I'm still not about to recommend images instead of text documents, but as a searcher it might give me access to information I've been missing.
I confess to being somewhat underwhelmed by Google's effort to index "non standard" web content. I dread to think how many times I've searched Google, but in all that time I still shy away from clicking on stuff like Word documents or PDFs. If I'm explicitly looking for that content then it's great, but I'll be looking for [filetype:pdf] [google.com] by that point ;)
Jason Kincaid, a blogger at TechCrunch noted that: "Such technology has existed for quite a while, but accuracy has always been an issue -- and the fact that Google is doing it on such a massive scale makes it a very impressive accomplishment. It also opens the doors to much more thorough searching, especially for content that is often found in printed documents (like academic papers)."ComputerWorld Article [computerworld.com]
As the linked articles indicate (and your own experience can verify) accurcay in OCR is still a difficult problem. The Google results from this new adventure are most likely not going to be ideal for quite a while. If you don't want mismatched information, or coffeee stains being turned into text, then make sure you take some helpful steps.
Muttering...
[catalogs.google.com...]
I hope this works better than the OCR I've become accustomed to
They've been using this for Google Books, which are images presented in PDF format, for quite some time. Like any OCR, accuracy depends a lot on the font and the text. If the text contains standard dictionary words in a relatively clean font (not old paper with strong serif fonts) the results are decent. Otherwise, poor.

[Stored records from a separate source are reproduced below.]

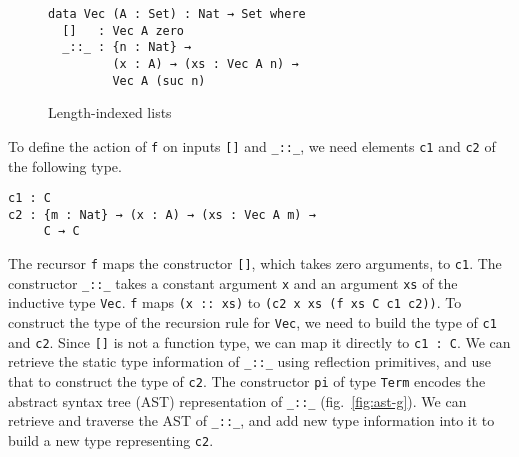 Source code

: \documentclass[sigplan,10pt]{acmart}
\begin{document}
\begin{figure}
\begin{center}
\begingroup
\begin{BVerbatim}
data Vec (A : Set) : Nat → Set where
  []   : Vec A zero
  _::_ : {n : Nat} →
         (x : A) → (xs : Vec A n) → 
         Vec A (suc n)
\end{BVerbatim}
\endgroup
\end{center}
\caption{Length-indexed lists}
\label{fig:vec}
\end{figure}

To define the action of {\tt f} on inputs {\tt []} and {\tt \_::\_}, we need elements {\tt c1} and {\tt c2} of the following type.

\begin{center}
\begingroup
\begin{BVerbatim}
c1 : C
c2 : {m : Nat} → (x : A) → (xs : Vec A m) → 
     C → C
\end{BVerbatim}
\endgroup
\end{center}
\normalsize


The recursor {\tt f} maps the constructor {\tt []}, which takes zero arguments, to {\tt c1}. The constructor {\tt \_::\_} takes a constant argument {\tt x} and an argument {\tt xs} of the inductive type {\tt Vec}. {\tt f} maps {\tt (x :: xs)} to {\tt (c2 x xs (f xs C c1 c2))}. To construct the type of the recursion rule for {\tt Vec}, we need to build the type of {\tt c1} and {\tt c2}. Since {\tt []} is not a function type, we can map it directly to {\tt c1 : C}. We can retrieve the static type information of {\tt \_::\_} using reflection primitives, and use that to construct the type of {\tt c2}. The constructor {\tt pi} of type {\tt Term} encodes the abstract syntax tree (AST) representation of {\tt \_::\_} (fig.~\ref{fig:ast-g}). We can retrieve and traverse the AST of {\tt \_::\_}, and add new type information into it to build a new type representing {\tt c2}.
\end{document}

I'm curious that this is news, because PDF scans from Google books have been text-searchable for a long time and you have been able to view the text version for at least a year. It is these text versions that have formed the basis of the book SERPs and, with universal search putting book results in the general results, OCR of text image scans have been showing up in the general search results for quite a while too.
I guess this announcement means that they're expanding that usage beyond Google Books to documents discovered "in the wild"? Or is this something different?

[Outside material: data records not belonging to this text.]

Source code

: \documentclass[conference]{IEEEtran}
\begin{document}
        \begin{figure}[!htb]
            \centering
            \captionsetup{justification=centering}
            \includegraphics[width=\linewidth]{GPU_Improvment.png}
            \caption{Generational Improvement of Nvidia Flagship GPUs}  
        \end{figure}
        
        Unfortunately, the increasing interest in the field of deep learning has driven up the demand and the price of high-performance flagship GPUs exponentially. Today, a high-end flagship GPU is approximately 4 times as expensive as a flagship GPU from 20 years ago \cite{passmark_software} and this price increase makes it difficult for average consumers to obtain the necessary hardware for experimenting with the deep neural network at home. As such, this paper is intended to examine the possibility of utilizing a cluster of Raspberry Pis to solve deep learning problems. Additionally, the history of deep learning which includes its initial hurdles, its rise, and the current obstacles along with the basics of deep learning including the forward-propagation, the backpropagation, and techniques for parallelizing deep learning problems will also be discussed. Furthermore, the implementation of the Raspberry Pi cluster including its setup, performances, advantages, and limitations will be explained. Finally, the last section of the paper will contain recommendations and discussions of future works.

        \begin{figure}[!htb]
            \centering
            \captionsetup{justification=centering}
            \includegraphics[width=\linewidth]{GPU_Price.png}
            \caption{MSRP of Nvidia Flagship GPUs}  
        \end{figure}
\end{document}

I offer several pdfs, put in that format for a REASON. Just checked google and see that for two of those they offer ViewHTML for those titles. Looks like farmer's friend. Worse, the "title" is totally fubarred...and was used for the PDF listing! Not liking this at all.
Nor am I tangor!
I've many files that could easily be viewed as text or html, where that my original intent. That I at least offerring a viewing option in the PDF format is beyond a necessary comprehension and/or explantion reason for Google or any other bot.
Has anybody seen their PDF's that have been password encrypted, being OCR'd by Google and listed in SERPS?